Звезда атамана — страница 32 из 46

– Вот и будем лечить своих орлов, – в голосе Каменского послышались обрадованные нотки. – Но докторские микстуры тоже не помешают: кашель олениной не лечится.

Котовский отодвинул дверь вагона, поежился от острого холодного ветра, ударившего ему в лицо, отметил, что под самые колеса вагона подгребается колючий снег.

– Сколько нас продержат на этом разъезде? – спросил он у Каменского.

– Железнодорожники темнят. Говорят, как только поступит приказ, так сразу и отправят.

– Оленина нам сейчас в самый раз. Надо, чтобы повара приготовили из нее горячее. Суп, шулюм, шурпу, что-нибудь еще – они знают.

– На переобмундировку, еду, лечение и прочее нам понадобится не менее трех часов, Григорий Иванович.

– Значит, будем просить привал на три часа. Плюс один час – резервный. Освободимся раньше – раньше попросимся в дорогу…

На разъезде, слава богу, имелся телеграф, Каменский довольно быстро связался с Петроградом и получил добро на четыре часа отдыха – видать, там, наверху, понимали, в каком состоянии находится бригада Котовского.

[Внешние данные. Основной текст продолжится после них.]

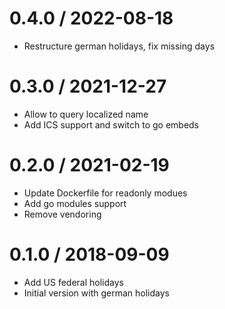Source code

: # 0.4.0 / 2022-08-18

  * Restructure german holidays, fix missing days

# 0.3.0 / 2021-12-27

  * Allow to query localized name
  * Add ICS support and switch to go embeds

# 0.2.0 / 2021-02-19

  * Update Dockerfile for readonly modues
  * Add go modules support
  * Remove vendoring

# 0.1.0 / 2018-09-09

  * Add US federal holidays
  * Initial version with german holidays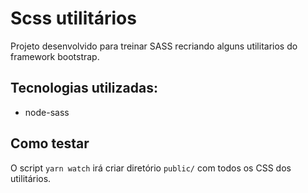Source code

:# Scss utilitários

Projeto desenvolvido para treinar SASS recriando alguns utilitarios do framework bootstrap.

## Tecnologias utilizadas:
 - node-sass
 
## Como testar
  O script `yarn watch` irá criar diretório `public/` com todos os CSS dos utilitários.
  
 
 
 
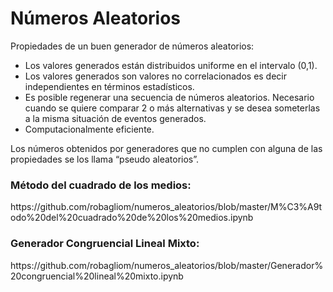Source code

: <h1>Números Aleatorios</h1>

Propiedades de un buen generador de números aleatorios:
* Los valores generados están distribuidos uniforme en el intervalo (0,1).
* Los valores generados son valores no correlacionados es decir independientes en términos estadísticos.
* Es posible regenerar una secuencia de números aleatorios. Necesario cuando se quiere comparar 2 o más alternativas 
y se desea someterlas a la misma situación de eventos generados.
* Computacionalmente eficiente.

Los números obtenidos por generadores que no cumplen con alguna de las propiedades se los llama “pseudo aleatorios”.

<h3>Método del cuadrado de los medios: </h3>https://github.com/robagliom/numeros_aleatorios/blob/master/M%C3%A9todo%20del%20cuadrado%20de%20los%20medios.ipynb

<h3>Generador Congruencial Lineal Mixto: </h3>https://github.com/robagliom/numeros_aleatorios/blob/master/Generador%20congruencial%20lineal%20mixto.ipynb

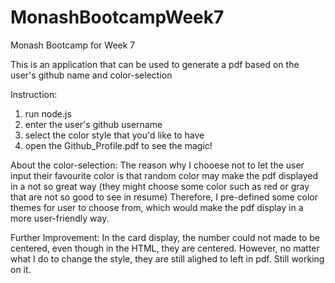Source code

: # MonashBootcampWeek7
Monash Bootcamp for Week 7

This is an application that can be used to generate a pdf based on the 
user's github name and color-selection

Instruction:
1. run node.js
2. enter the user's github username
3. select the color style that you'd like to have
4. open the Github_Profile.pdf to see the magic!

About the color-selection:
The reason why I chooese not to let the user input their favourite color
is that random color may make the pdf displayed in a not so great way
(they might choose some color such as red or gray that are not so good to see in resume)
Therefore, I pre-defined some color themes for user to choose from, which would make the pdf
display in a more user-friendly way.

Further Improvement:
In the card display, the number could not made to be centered, even though in the HTML, they are centered.
However, no matter what I do to change the style, they are still alighed to left in pdf.
Still working on it.
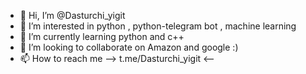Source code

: - 👋 Hi, I’m @Dasturchi_yigit
- 👀 I’m interested in python , python-telegram bot , machine learning 
- 🌱 I’m currently learning python and c++
- 💞️ I’m looking to collaborate on Amazon and google :)
- 📫 How to reach me --> t.me/Dasturchi_yigit  <--

<!---
Dastirchiyigit/Dastirchiyigit is a ✨ special ✨ repository because its `README.md` (this file) appears on your GitHub profile.
You can click the Preview link to take a look at your changes.
--->
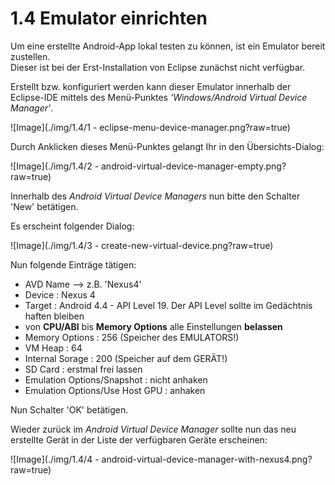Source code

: # 1.4 Emulator einrichten

Um eine erstellte Android-App lokal testen zu können, ist ein Emulator bereit zustellen.  
Dieser ist bei der Erst-Installation von Eclipse zunächst nicht verfügbar.

Erstellt bzw. konfiguriert werden kann dieser Emulator innerhalb der Eclipse-IDE mittels des Menü-Punktes _'Windows/Android Virtual Device Manager'_.

![Image](./img/1.4/1 - eclipse-menu-device-manager.png?raw=true)

Durch Anklicken dieses Menü-Punktes gelangt Ihr in den Übersichts-Dialog:

![Image](./img/1.4/2 - android-virtual-device-manager-empty.png?raw=true)

Innerhalb des _Android Virtual Device Managers_ nun bitte den Schalter 'New' betätigen. 

Es erscheint folgender Dialog:

![Image](./img/1.4/3 - create-new-virtual-device.png?raw=true)

Nun folgende Einträge tätigen:

- AVD Name --> z.B. 'Nexus4'
- Device : Nexus 4
- Target : Android 4.4 - API Level 19. Der API Level sollte im Gedächtnis haften bleiben
- von __CPU/ABI__ bis __Memory Options__ alle Einstellungen __belassen__
- Memory Options : 256 (Speicher des EMULATORS!)
- VM Heap : 64
- Internal Sorage : 200 (Speicher auf dem GERÄT!)
- SD Card : erstmal frei lassen
- Emulation Options/Snapshot : nicht anhaken
- Emulation Options/Use Host GPU : anhaken
 
Nun Schalter 'OK' betätigen.

Wieder zurück im _Android Virtual Device Manager_ sollte nun das neu erstellte Gerät in der Liste der verfügbaren Geräte erscheinen: 

![Image](./img/1.4/4 - android-virtual-device-manager-with-nexus4.png?raw=true)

Конечно, в боевых условиях четыре часа задержки – это нечто сродни отступлению, чуть ли не ЧП, тем более, что генерал Юденич изо всех сил давил на Петроград, хотел ворваться в него, выбить красных; сдерживали Юденича из последних сил, даже дышать было трудно, но Котовскому, несмотря ни на что, дали четыре часа, которые попросил его штаб.

Привал на неведомом разъезде, которых на Николаевской железной дороге было очень мало, по пальцам можно пересчитать, поднял дух бойцов, некоторые даже кашлять и кхекать перестали, уже готовы были идти в атаку – ну хоть сейчас: вот что может сделать короткий отдых и горячий суп из оленины, который быстро и умело приготовили бригадные кашевары.

Котовцев ждал Петроград.


Но Петроград котовцы обошли стороной, в городе бригада так и не побывала, не познакомилась с дивными соборами и площадями, – надо было спешно занимать позиции, обстановка была очень тяжелая, генерал Юденич, которого сами же белые прозвали Кирпичом, подтянул к городу все, что у него имелось, вместе с заначками: и артиллерию, и кавалерию, и диковинные английские танки, пришедшие с севера, не говоря уже о пехоте – главной надежде Кирпича.

Пехоту он ценил, часто хвалил и готов был писать об усталых, пропитанных соленым потом стрелках не только статьи, но и книги, хотя, честно говоря, не писал ничего – не до этого было. О книгах Кирпич только подумывал – вот завершит операцию, возьмут Петроград и уйдет в отставку. А в отставке хорошо… Можно совершать приятные для души действия – сидеть на даче, поглядывать в окна на недалекие воды Финского залива, нехорошо вспененные непогодой и, греясь у пламени камина, либо окопавшись в огромной петроградской квартире, слушая, как за стенами дома погромыхивает холодный дождь, предаться воспоминаниям о войнах на Кавказе.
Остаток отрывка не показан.